## Storage format 

- specific how the model is packaged and saved
- include the model, metadata of the model, hypreparameters and the model's version
- supports multiple storage formats - a directory of files, a single file format, python functions or container images

## Model signature

- specific the input, output data types and shapes that the model expects and returns.
- used by MLflow to generate REST API for the model
- defined using the python function annotations syntax
- store as part of the MLflow model and can be accessed by other MLflow components.

## Model API

- A REST API providing a standardized interface for interacting with model
- API supports both synchronous and asynchronous requests
- Can be used for real time inference or batch processing
- can be deployed to various environments cloud platforms, edge devices or on-premises servers

## Flavor

- refer to a specific way of serializing and storing a machine learning model
- each of the supported frameworks and libraries has an associated flavor in MLflow
- additional community-driven flavors and custom flavors

## Miscalleneous

- Provides functionality for evaluatingthe model using metrics such as accuracy, precision, recall, F1 score
- Provides tools to deploy MLflow models to various platforms
- Can set a custom target by specifying a custom deployment target along with the necessary code



---
## Model API

- save model
- log model
- load model


In [9]:
import warnings
import argparse
import logging
import pandas as pd
import numpy as np
from sklearn.metrics import mean_squared_error, mean_absolute_error, r2_score
from sklearn.model_selection import train_test_split
from sklearn.linear_model import ElasticNet
import mlflow
import mlflow.sklearn
from pathlib import Path
import os
from mlflow.models.signature import ModelSignature, infer_signature
from mlflow.types.schema import Schema, ColSpec
import sklearn
import joblib
import cloudpickle
from mlflow.models import make_metric
import matplotlib.pyplot as plt

## logging recorder

In [10]:
#process log tracking
logging.basicConfig(level=logging.DEBUG,
                    filename='./logfile.log',
                    filemode='w', # 'w' 表示寫模式, 'a' 表示追加模式, 'w' 表示如果文件已存在，先将其清空。如果你想在不清空现有日志的情况下向文件追加日志，可以使用 'a' 模式。
                    format='%(asctime)s - %(name)s - %(levelname)s - %(message)s')

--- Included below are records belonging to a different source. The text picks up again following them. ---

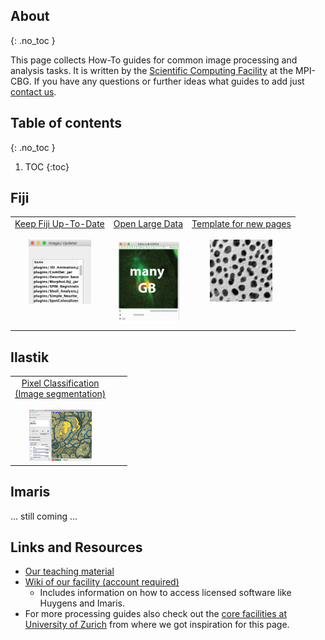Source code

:## About
{: .no_toc }

This page collects How-To guides for common image processing and analysis tasks.
It is written by the [Scientific Computing Facility](https://www.mpi-cbg.de/services-facilities/core-facilities/scientific-computing-facility/service-portfolio-overview/) at the MPI-CBG. If you have any questions or further ideas what guides to add just [contact us](https://www.mpi-cbg.de/services-facilities/core-facilities/scientific-computing-facility/service-portfolio-overview/).


## Table of contents
{: .no_toc }

1. TOC
{:toc}

## Fiji
<table>
<tbody>
  <tr align="center" valign="top"> 
     <td> 	<!-- row 1, column 1 -->
	 <a href="guides/Fiji_KeepUpToDate">Keep Fiji Up-To-Date</a> <br> <br>
	<img src="guides/pics/mainpage/updater_preview.png" width="100"> <br>
	</td>
    <td>  <!-- row 1, column 2 -->
	 <a href="guides/Fiji_OpenLargeData">Open Large Data</a> <br><br> 
	<img src="guides/pics/mainpage/largedata_preview.png" width="100"> <br>
	</td> 
    <td> <!-- row 1, column 3 -->
	<a href="guides/Template_Page">Template for new pages</a> <br> <br>
	<img src="guides/pics/mainpage/blobs_preview.png" width="100"> <br>
	</td> 

  </tr>
  <tr align="center" valign="top">
    <td> </td>
    <td></td>
    <td></td>
  </tr>
</tbody>
</table>

## Ilastik
<table>
<tbody>
  <tr align="center" valign="top"> 
     <td> 	<!-- row 1, column 1 -->
	 <a href="guides/Ilastik_PixelClassification">Pixel Classification <br>(Image segmentation)</a> <br> <br>
	<img src="guides/pics/mainpage/ilastik_pixelclassification_preview.png" width="100"> <br>
	</td>
	<td></td>
	<td></td>

  </tr>
</tbody>
</table>

## Imaris
... still coming ...


## Links and Resources
* [Our teaching material](https://git.mpi-cbg.de/scicomp/bioimage_team/coursematerialimageanalysis)
* [Wiki of our facility (account required)](https://wiki.mpi-cbg.de/scicomp/Main_Page)
	* Includes information on how to access licensed software like Huygens and Imaris.
* For more processing guides also check out the [core facilities at University of Zurich](https://zmb.dozuki.com/c/Image_Analysis#main) from where we got inspiration for this page.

logger = logging.getLogger(__name__)



## evaluation metrics

In [11]:
#evaluation function
def eval_metrics(actual, pred):
    rmse = np.sqrt(mean_squared_error(actual, pred))
    mae = mean_absolute_error(actual, pred)
    r2 = r2_score(actual, pred)
    return rmse, mae, r2


## raw data ingestion

In [12]:
warnings.filterwarnings("ignore")
np.random.seed(40)

# Read the wine-quality csv file from the URL
data = pd.read_csv("data/red-wine-quality.csv")
# os.mkdir("data/")
data.to_csv("data/red-wine-quality.csv", index=False)
# Split the data into training and test sets. (0.75, 0.25) split.
train, test = train_test_split(data)

data_dir = 'red-wine-data'

if not os.path.exists(data_dir):
    os.makedirs(data_dir)

data.to_csv(data_dir + '/data.csv')
train.to_csv(data_dir + '/train.csv')
test.to_csv(data_dir + '/test.csv')

# The predicted column is "quality" which is a scalar from [3, 9]
train_x = train.drop(["quality"], axis=1)
test_x = test.drop(["quality"], axis=1)
train_y = train[["quality"]]
test_y = test[["quality"]]



## parameter setting

In [13]:
alpha = 0.9
l1_ratio = 0.9  

## tracking uri

In [14]:
# set tracking folder
mlflow.set_tracking_uri(uri="")

# 全路徑寫法 file:xxxx
# mlflow.set_tracking_uri(uri=r"file:C:\Users\xdxd2\Sunny_VS_worksapce\Sunny_python\ML\mytracks")

print("The set tracking uri is ", mlflow.get_tracking_uri())


The set tracking uri is  


## experiment id

In [15]:
exp = mlflow.set_experiment(experiment_name="experiment_custom_metrics")

print("Name: {}".format(exp.name))
print("Experiment_id: {}".format(exp.experiment_id))
print("Artifact Location: {}".format(exp.artifact_location))
print("Tags: {}".format(exp.tags))
print("Lifecycle_stage: {}".format(exp.lifecycle_stage))
print("Creation timestamp: {}".format(exp.creation_time))


2024/01/31 12:28:20 INFO mlflow.tracking.fluent: Experiment with name 'experiment_custom_metrics' does not exist. Creating a new experiment.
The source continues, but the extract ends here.